A política monetária é um jogo de leitura fina e, às vezes, o que muda é apenas uma palavra. Foi o que aconteceu no último comunicado do Copom, o Comitê de Política Monetária do Banco Central. A palavra “vigilante” não desapareceu, mas mudou de lugar no texto, e o verbo “avaliar” foi colocado no presente e não mais no gerúndio.
Pode parecer um detalhe, mas essa combinação muda completamente o tom da mensagem. Em um ambiente de leitura atenta, como o do mercado, essa sutileza, associada à pressão do governo para a redução das taxas de juros, pode acender as apostas de uma futura redução de juros. Essa mudança sutil sinaliza que a autoridade monetária enxerga o nível atual da Selic como suficientemente contracionista para manter o controle da inflação, ou seja, não há no radar qualquer intenção de subir os juros novamente.
O comunicado também reconheceu avanços na trajetória da inflação subjacente, aquela que desconsidera itens mais voláteis e mostra a tendência real dos preços. Houve ainda pequena melhora na projeção de inflação para o horizonte relevante da política monetária, lá no segundo semestre de 2027, que caiu de 3,4% na última reunião para 3,3% nesta reunião.
É um avanço, ainda que a projeção permaneça acima do centro da meta, que é de 3%, o que indica que o Banco Central não está pronto para celebrar a vitória. O tom do comunicado também continua duro. A mensagem é clara: os juros permanecerão altos por um período prolongado, até que o Banco Central tenha confiança total de que a inflação voltará e se manterá no centro da meta.

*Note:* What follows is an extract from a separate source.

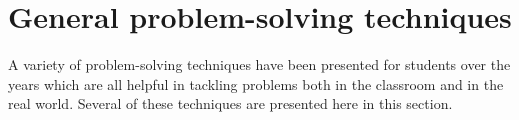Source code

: 









































\filbreak
\section{General problem-solving techniques}

A variety of problem-solving techniques have been presented for students over the years which are all helpful in tackling problems both in the classroom and in the real world.  Several of these techniques are presented here in this section.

Na prática, isso significa que, apesar da leitura que pode ser mais otimista do mercado, a queda da Selic pode não acontecer já em janeiro, como parte dos investidores começou a precificar. O Banco Central prefere agir com prudência. E, em política monetária, a prudência quase sempre significa surpreender sendo mais conservador do que o mercado espera. Essa estratégia tem uma lógica: ao atuar de forma mais dura do que o consenso em momentos de incerteza, o Banco Central reforça sua credibilidade.
Foi exatamente isso que aconteceu na última alta de juros do ciclo anterior, quando o mercado esperava estabilidade e o Banco Central decidiu subir a Selic em 0,25 ponto percentual. Economicamente, o custo foi pequeno, mas o ganho de reputação foi grande. Essa credibilidade é um ativo essencial, especialmente depois de anos de inflação longe do centro da meta. Agora, o cenário parece novamente propício para o Banco Central reafirmar seu compromisso com a estabilidade de preços a um custo mínimo.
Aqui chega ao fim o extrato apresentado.